▼
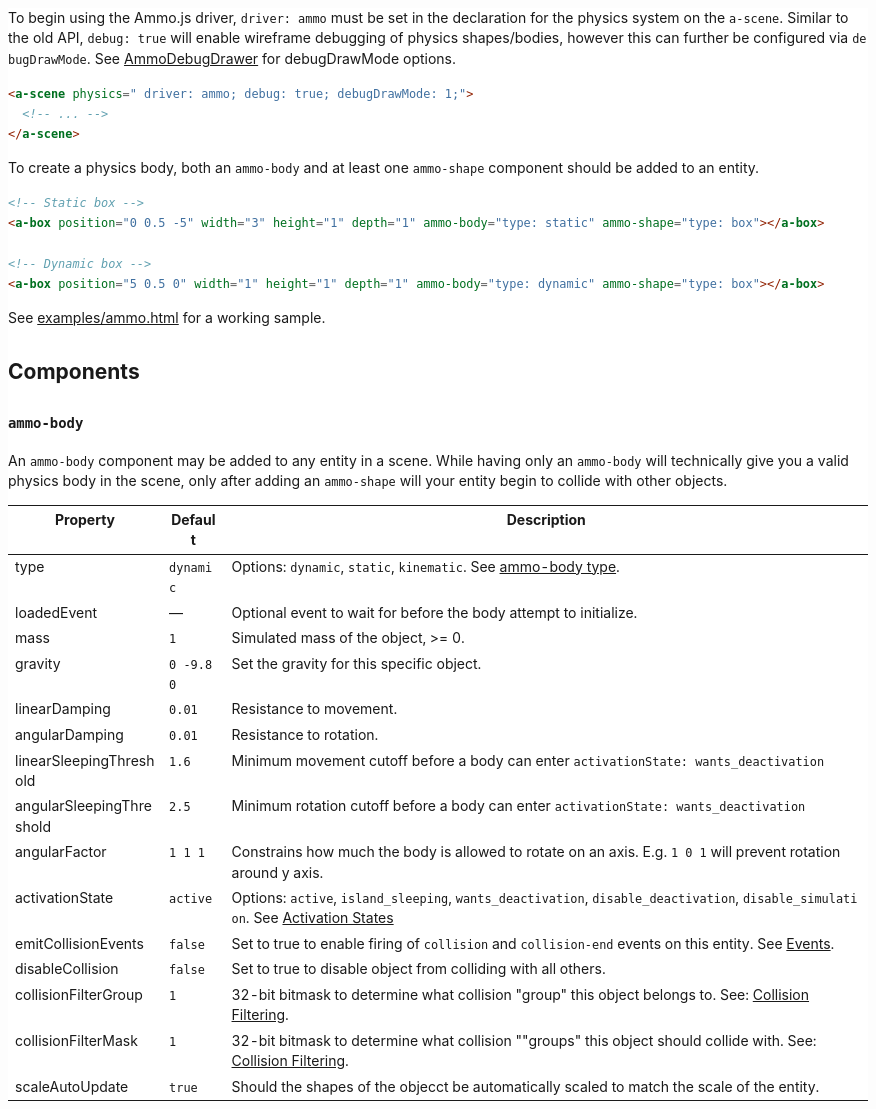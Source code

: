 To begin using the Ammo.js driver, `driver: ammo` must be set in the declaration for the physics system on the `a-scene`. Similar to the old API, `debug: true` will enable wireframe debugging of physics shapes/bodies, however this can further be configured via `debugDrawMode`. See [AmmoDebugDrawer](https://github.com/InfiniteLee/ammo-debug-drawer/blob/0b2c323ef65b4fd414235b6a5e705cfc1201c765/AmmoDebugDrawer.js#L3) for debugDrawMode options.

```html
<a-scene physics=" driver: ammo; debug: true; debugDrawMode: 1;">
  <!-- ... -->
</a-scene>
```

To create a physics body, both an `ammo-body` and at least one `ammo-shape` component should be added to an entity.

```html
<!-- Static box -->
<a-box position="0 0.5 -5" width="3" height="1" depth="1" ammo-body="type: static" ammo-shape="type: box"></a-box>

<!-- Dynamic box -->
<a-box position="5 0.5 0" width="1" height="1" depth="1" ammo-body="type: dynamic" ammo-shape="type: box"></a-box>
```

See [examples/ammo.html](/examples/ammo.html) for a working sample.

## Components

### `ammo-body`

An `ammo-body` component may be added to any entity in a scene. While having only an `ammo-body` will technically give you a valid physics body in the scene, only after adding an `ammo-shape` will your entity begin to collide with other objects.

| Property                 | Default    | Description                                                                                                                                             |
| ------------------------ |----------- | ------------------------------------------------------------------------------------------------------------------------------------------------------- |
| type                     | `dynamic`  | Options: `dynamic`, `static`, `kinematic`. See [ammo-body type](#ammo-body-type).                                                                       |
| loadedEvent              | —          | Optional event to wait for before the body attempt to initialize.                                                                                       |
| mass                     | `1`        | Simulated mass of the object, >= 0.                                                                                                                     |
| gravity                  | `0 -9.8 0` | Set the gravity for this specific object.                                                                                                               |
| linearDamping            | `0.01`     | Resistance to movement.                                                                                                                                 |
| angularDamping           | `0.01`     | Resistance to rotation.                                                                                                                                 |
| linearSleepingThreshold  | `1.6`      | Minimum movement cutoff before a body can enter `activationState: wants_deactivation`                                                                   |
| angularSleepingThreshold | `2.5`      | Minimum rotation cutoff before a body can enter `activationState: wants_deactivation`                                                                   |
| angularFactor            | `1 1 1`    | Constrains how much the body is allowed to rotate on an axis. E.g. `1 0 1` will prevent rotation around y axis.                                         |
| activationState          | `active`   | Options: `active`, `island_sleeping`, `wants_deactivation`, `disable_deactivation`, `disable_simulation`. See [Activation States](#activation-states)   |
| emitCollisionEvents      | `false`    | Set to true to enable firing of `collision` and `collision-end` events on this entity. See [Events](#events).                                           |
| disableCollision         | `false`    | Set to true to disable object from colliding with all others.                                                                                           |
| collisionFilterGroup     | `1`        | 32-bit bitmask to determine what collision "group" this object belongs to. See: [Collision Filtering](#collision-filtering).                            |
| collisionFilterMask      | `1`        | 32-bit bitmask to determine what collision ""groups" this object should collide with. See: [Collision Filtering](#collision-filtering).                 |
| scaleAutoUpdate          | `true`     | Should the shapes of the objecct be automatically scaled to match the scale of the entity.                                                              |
▲
**Problem**
Set down only the lines above that fall between the line holding "Resistance to movement." and the line holding "this object should", inclusive, keeping each exact.

**Response to this exercise**
| linearDamping            | `0.01`     | Resistance to movement.                                                                                                                                 |
| angularDamping           | `0.01`     | Resistance to rotation.                                                                                                                                 |
| linearSleepingThreshold  | `1.6`      | Minimum movement cutoff before a body can enter `activationState: wants_deactivation`                                                                   |
| angularSleepingThreshold | `2.5`      | Minimum rotation cutoff before a body can enter `activationState: wants_deactivation`                                                                   |
| angularFactor            | `1 1 1`    | Constrains how much the body is allowed to rotate on an axis. E.g. `1 0 1` will prevent rotation around y axis.                                         |
| activationState          | `active`   | Options: `active`, `island_sleeping`, `wants_deactivation`, `disable_deactivation`, `disable_simulation`. See [Activation States](#activation-states)   |
| emitCollisionEvents      | `false`    | Set to true to enable firing of `collision` and `collision-end` events on this entity. See [Events](#events).                                           |
| disableCollision         | `false`    | Set to true to disable object from colliding with all others.                                                                                           |
| collisionFilterGroup     | `1`        | 32-bit bitmask to determine what collision "group" this object belongs to. See: [Collision Filtering](#collision-filtering).                            |
| collisionFilterMask      | `1`        | 32-bit bitmask to determine what collision ""groups" this object should collide with. See: [Collision Filtering](#collision-filtering).                 |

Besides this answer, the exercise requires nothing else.